New BIM centre of excellence aims to boost industry productivity and competitiveness
The tremendous potential of Building Information Modelling (BIM) for improving productivity in the construction sector recently spurred the Alberta government to provide some seed money to set up a BIM centre of excellence in the province.
The money, $250,000, provided by the provincial government, came in the wake of studies that examined ways to improve Alberta's competitiveness. And, it seems, some prodding by experts.
Clearly, the province sees room for improvement. A recent advertising supplement from Alberta Finance published in an Alberta-based magazine notes that productivity in Canada has been declining since the early 1990s and that "Alberta is Canada's third-largest manufacturing province, but has the lowest productivity growth rate in the country."
Targeting the province's construction sector makes sense. It is typically a major driver of growth in Alberta's economy, often accounting for about 35 per cent of capital investment. This is significantly higher than provincial and state averages across the continent, which are around 22 per cent.
The rationale behind the Alberta Centre of Excellence in Building Information Modelling-ACE-BIM for short-appears all the stronger in light of the fact that many in the design and construction sectors are unfamiliar with the full range of technologies and software programs that support BIM systems. This is often the case not just in Alberta, but also across North America.
"The centre is virtual right now and likely to remain so," explains Klaas Rodenberg, chief executive officer of ACE-BIM. "We hope to have a couple hundred members within the next few years. The centre will operate on moving technology forward, building capacity and sharing best practices. Building capacity will involve training and education via institutes and the workplace, and sharing information between companies and institutes."

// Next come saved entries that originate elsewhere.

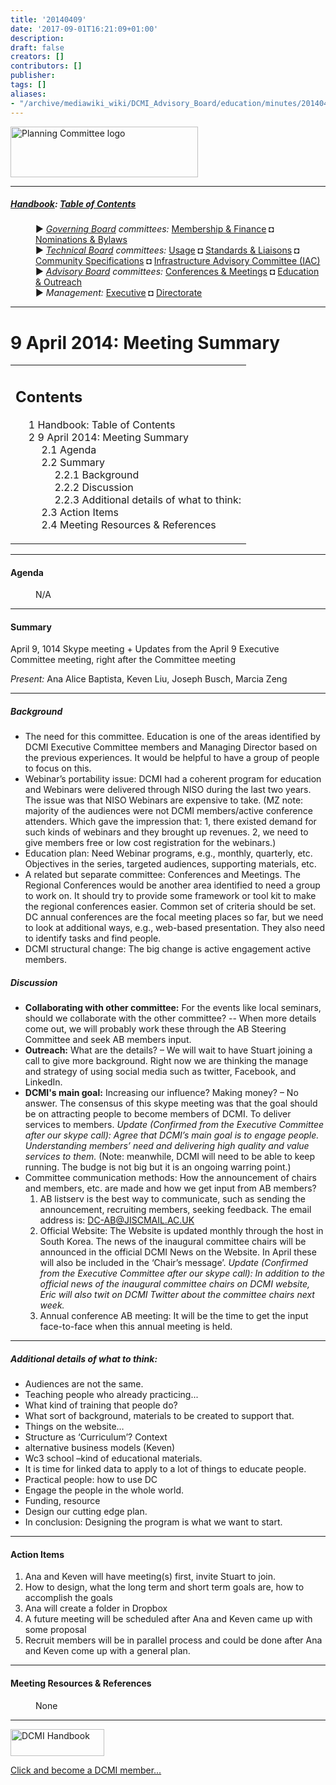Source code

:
 ```yaml
---
title: '20140409'
date: '2017-09-01T16:21:09+01:00'
description: 
draft: false
creators: []
contributors: []
publisher: 
tags: []
aliases:
- "/archive/mediawiki_wiki/DCMI_Advisory_Board/education/minutes/20140409.html"
---
```


[<img alt="Planning Committee logo" src="/archive/mediawiki_wiki/images/Ed_Comm.png" width="300" height="81">](/archive/mediawiki_wiki/File:Ed_Comm.png "Planning Committee logo")

* * *

##### [Handbook](/archive/mediawiki_wiki/DCMI_Handbook "DCMI Handbook"): [Table of Contents](/archive/mediawiki_wiki/DCMI_Handbook "DCMI Handbook") 
<dl>
<dd> ► <i><a href="/mediawiki_wiki/DCMI_Governing_Board.md" title="DCMI Governing Board">Governing Board</a> committees:</i> <a href="/mediawiki_wiki/DCMI_Governing_Board/finance.md" title="DCMI Governing Board/finance">Membership &amp; Finance</a> ◘ <a href="/mediawiki_wiki/DCMI_Governing_Board/nominations.md" title="DCMI Governing Board/nominations">Nominations &amp; Bylaws</a> 
</dd>
<dd> ► <i><a href="/mediawiki_wiki/DCMI_Technical_Board.md" title="DCMI Technical Board">Technical Board</a> committees:</i> <a href="/mediawiki_wiki/DCMI_Technical_Board/usage.md" title="DCMI Technical Board/usage">Usage</a> ◘ <a href="/mediawiki_wiki/DCMI_Technical_Board/standards.md" title="DCMI Technical Board/standards">Standards &amp; Liaisons</a> ◘ <a href="/mediawiki_wiki/DCMI_Technical_Board/specifications.md" title="DCMI Technical Board/specifications">Community Specifications</a> ◘ <a href="/mediawiki_wiki/DCMI_Technical_Board/infrastructure.md" title="DCMI Technical Board/infrastructure">Infrastructure Advisory Committee (IAC)</a>
</dd>
<dd> ► <i><a href="/mediawiki_wiki/DCMI_Advisory_Board.md" title="DCMI Advisory Board">Advisory Board</a> committees:</i> <a href="/mediawiki_wiki/DCMI_Advisory_Board/meetings.md" title="DCMI Advisory Board/meetings">Conferences &amp; Meetings</a> ◘ <a href="/mediawiki_wiki/DCMI_Advisory_Board/documentation.md" title="DCMI Advisory Board/documentation">Education &amp; Outreach</a>
</dd>
<dd> ► <i>Management:</i> <a href="/mediawiki_wiki/Exec_Committee.md" title="Exec Committee">Executive</a> ◘ <a href="/mediawiki_wiki/Exec_Committee/directorate.md" title="Exec Committee/directorate">Directorate</a>
</dd>
</dl>

* * *

# 9 April 2014: Meeting Summary 
<table id="toc" class="toc">
  <tr>
    <td>
      <div id="toctitle">
        <h2>Contents</h2>
      </div>
      <ul>
        <li class="toclevel-1"><a href="#Handbook:_Table_of_Contents"><span class="tocnumber">1</span> <span class="toctext">Handbook: Table of Contents</span></a></li>
        <li class="toclevel-1 tocsection-1">
          <a href="#9_April_2014:_Meeting_Summary"><span class="tocnumber">2</span> <span class="toctext">9 April 2014: Meeting Summary</span></a>
          <ul>
            <li class="toclevel-2 tocsection-2"><a href="#Agenda"><span class="tocnumber">2.1</span> <span class="toctext">Agenda</span></a></li>
            <li class="toclevel-2 tocsection-3">
              <a href="#Summary"><span class="tocnumber">2.2</span> <span class="toctext">Summary</span></a>
              <ul>
                <li class="toclevel-3 tocsection-4"><a href="#Background"><span class="tocnumber">2.2.1</span> <span class="toctext">Background</span></a></li>
                <li class="toclevel-3 tocsection-5"><a href="#Discussion"><span class="tocnumber">2.2.2</span> <span class="toctext">Discussion</span></a></li>
                <li class="toclevel-3 tocsection-6"><a href="#Additional_details_of_what_to_think:"><span class="tocnumber">2.2.3</span> <span class="toctext">Additional details of what to think:</span></a></li>
              </ul>
            </li>
            <li class="toclevel-2 tocsection-7"><a href="#Action_Items"><span class="tocnumber">2.3</span> <span class="toctext">Action Items</span></a></li>
            <li class="toclevel-2 tocsection-8"><a href="#Meeting_Resources_.26_References"><span class="tocnumber">2.4</span> <span class="toctext">Meeting Resources &amp; References</span></a></li>
          </ul>
        </li>
      </ul>
    </td>
  </tr>
</table>
<script>if (window.showTocToggle) { var tocShowText = "show"; var tocHideText = "hide"; showTocToggle(); } </script>

* * *

#### Agenda 
<dl><dd> N/A
</dd></dl>

* * *

#### Summary 

April 9, 1014 Skype meeting + Updates from the April 9 Executive Committee meeting, right after the Committee meeting

_Present:_ Ana Alice Baptista, Keven Liu, Joseph Busch, Marcia Zeng

* * *

##### Background 

- The need for this committee. Education is one of the areas identified by DCMI Executive Committee members and Managing Director based on the previous experiences. It would be helpful to have a group of people to focus on this. 
- Webinar’s portability issue: DCMI had a coherent program for education and Webinars were delivered through NISO during the last two years. The issue was that NISO Webinars are expensive to take. (MZ note: majority of the audiences were not DCMI members/active conference attenders. Which gave the impression that: 1, there existed demand for such kinds of webinars and they brought up revenues. 2, we need to give members free or low cost registration for the webinars.)
- Education plan: Need Webinar programs, e.g., monthly, quarterly, etc. Objectives in the series, targeted audiences, supporting materials, etc. 
- A related but separate committee: Conferences and Meetings. The Regional Conferences would be another area identified to need a group to work on. It should try to provide some framework or tool kit to make the regional conferences easier. Common set of criteria should be set. DC annual conferences are the focal meeting places so far, but we need to look at additional ways, e.g., web-based presentation. They also need to identify tasks and find people.
- DCMI structural change: The big change is active engagement active members.

##### Discussion 

- **Collaborating with other committee:** For the events like local seminars, should we collaborate with the other committee? -- When more details come out, we will probably work these through the AB Steering Committee and seek AB members input.
- **Outreach:** What are the details? – We will wait to have Stuart joining a call to give more background. Right now we are thinking the manage and strategy of using social media such as twitter, Facebook, and LinkedIn. 
- **DCMI's main goal:** Increasing our influence? Making money? – No answer. The consensus of this skype meeting was that the goal should be on attracting people to become members of DCMI. To deliver services to members. _Update (Confirmed from the Executive Committee after our skype call): Agree that DCMI’s main goal is to engage people. Understanding members’ need and delivering high quality and value services to them._ (Note: meanwhile, DCMI will need to be able to keep running. The budge is not big but it is an ongoing warring point.)
- Committee communication methods: How the announcement of chairs and members, etc. are made and how we get input from AB members?
  1. AB listserv is the best way to communicate, such as sending the announcement, recruiting members, seeking feedback. The email address is: DC-AB@JISCMAIL.AC.UK
  2. Official Website: The Website is updated monthly through the host in South Korea. The news of the inaugural committee chairs will be announced in the official DCMI News on the Website. In April these will also be included in the ‘Chair’s message’. _Update (Confirmed from the Executive Committee after our skype call): In addition to the official news of the inaugural committee chairs on DCMI website, Eric will also twit on DCMI Twitter about the committee chairs next week._
  3. Annual conference AB meeting: It will be the time to get the input face-to-face when this annual meeting is held.

* * *

##### Additional details of what to think: 

- Audiences are not the same. 
- Teaching people who already practicing...
- What kind of training that people do?
- What sort of background, materials to be created to support that. 
- Things on the website…
- Structure as ‘Curriculum’? Context
- alternative business models (Keven)
- Wc3 school –kind of educational materials.
- It is time for linked data to apply to a lot of things to educate people.
- Practical people: how to use DC
- Engage the people in the whole world.
- Funding, resource
- Design our cutting edge plan.
- In conclusion: Designing the program is what we want to start.

* * *

#### Action Items 

1. Ana and Keven will have meeting(s) first, invite Stuart to join.
2. How to design, what the long term and short term goals are, how to accomplish the goals
3. Ana will create a folder in Dropbox
4. A future meeting will be scheduled after Ana and Keven came up with some proposal
5. Recruit members will be in parallel process and could be done after Ana and Keven come up with a general plan.

* * *

#### Meeting Resources & References 
<dl><dd> None
</dd></dl>

* * *

[<img alt="DCMI Handbook" src="/images/c/c5/Join_us-150.png" width="150" height="43">](/archive/mediawiki_wiki/File:Join_us-150.png "DCMI Handbook")

[Click and become a DCMI member...](http://dublincore.org/support/#individualMember)

<!-- 
NewPP limit report
Preprocessor node count: 47/1000000
Post-expand include size: 1034/2097152 bytes
Template argument size: 0/2097152 bytes
Expensive parser function count: 0/100
-->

Rodenberg, sustainable design coordinator at Stantec Inc., and John Leurdyke, a professional architect and director of building products in the Advanced Industries Development Unit of the Alberta government who is on the board of directors of ACE-BIM, are among a growing body of expert opinion that believes that BIM is about to revolutionize design and construction globally, largely because of the potential productivity gains.
Over the last 40 years, they note, productivity has improved in most sectors, but not in construction, in part because of the growing complexity of construction. If anything, Leurdyke says, productivity in the construction sector has declined. BIM can help turn this around.
"BIM has shown it can improve productivity by 30-50 per cent," Leurdyke says.
Instead of treating design, documentation, construction and building maintenance as separate steps, BIM systems support a more integrated approach and provide a central tool that brings together owners, architects, engineers, consultants, manufacturers and fabricators.
The U.S. National Institute of Building Sciences defines BIM as "a digital representation of physical and functional characteristics of a facility. As such, it serves as a shared knowledge resource for information about a facility, forming a reliable basis for decisions during its life cycle from inception onward."
As Rodenberg and the National Institute of Building Sciences point out, BIM is not only a technology using 3-D modelling and visualization. Although those aspects are important, BIM is primarily about information-a long-term shared resource for a building from the earliest design conception, through construction, during the years it is operated and maintained, altered or added onto, and throughout its entire life cycle.
According to a paper by Doug Bevill, president and founder of American business consultancy Bevill & Associates, and Peter J. Arsenault, a Stantec architect, "The integration of both graphic and non-graphic information in one place gives the model much more value as a resource that can be accessed by many people instead of wasting time and money to duplicate."
The two believe the "wastefulness and redundancy in building design and construction work is estimated at nearly U.S.$400 billion annually plus notably more when operating processes are taken into account."
The use of BIM appears to be increasing rapidly across the continent. Pointing to a joint study by McGraw-Hill Construction and the National Institute of Building Sciences that was based on information from surveys across North America "from all parts of the architecture, engineering and construction spectrum," the authors of the paper note that 49 per cent of the sector was using BIM in 2009, up from 28 per cent in 2007. Also, current users expect to increase their use of BIM, according to the joint study's findings in McGraw-Hill's SmartMarket Report series called The Business Value of BIM: Getting Building Information Modeling to the Bottom Line.
The use of BIM systems was pioneered in the automobile and aircraft manufacturing industries. Users of BIM in the construction sector are finding that construction projects that use BIM can achieve about the same levels of accuracy and precision found in the automobile and aircraft industries. The higher levels of precision and accuracy apply across the BIM environment, says Leurdyke, who points to three bids on a multi-million-dollar building for the University of Alberta, all of which used BIM. The three bids came within $1,000 or $2,000 of each other.
In Alberta, BIM is being used by the architecture and engineering community on about 30 per cent of projects.
"The next logical step is for contractors to get on board," Rodenberg says. He adds, "BIM-based design is contractor-ready."
But one of the challenges, he says, is that smaller consulting firms and builders don't yet see an advantage in BIM: "They can make money doing what they do. But in a downturn, those using BIM could have a competitive advantage."
Some Chinese builders are using BIM. A recent project in China involved an office tower whose 15 stories were built in 15 days, Rodenberg says.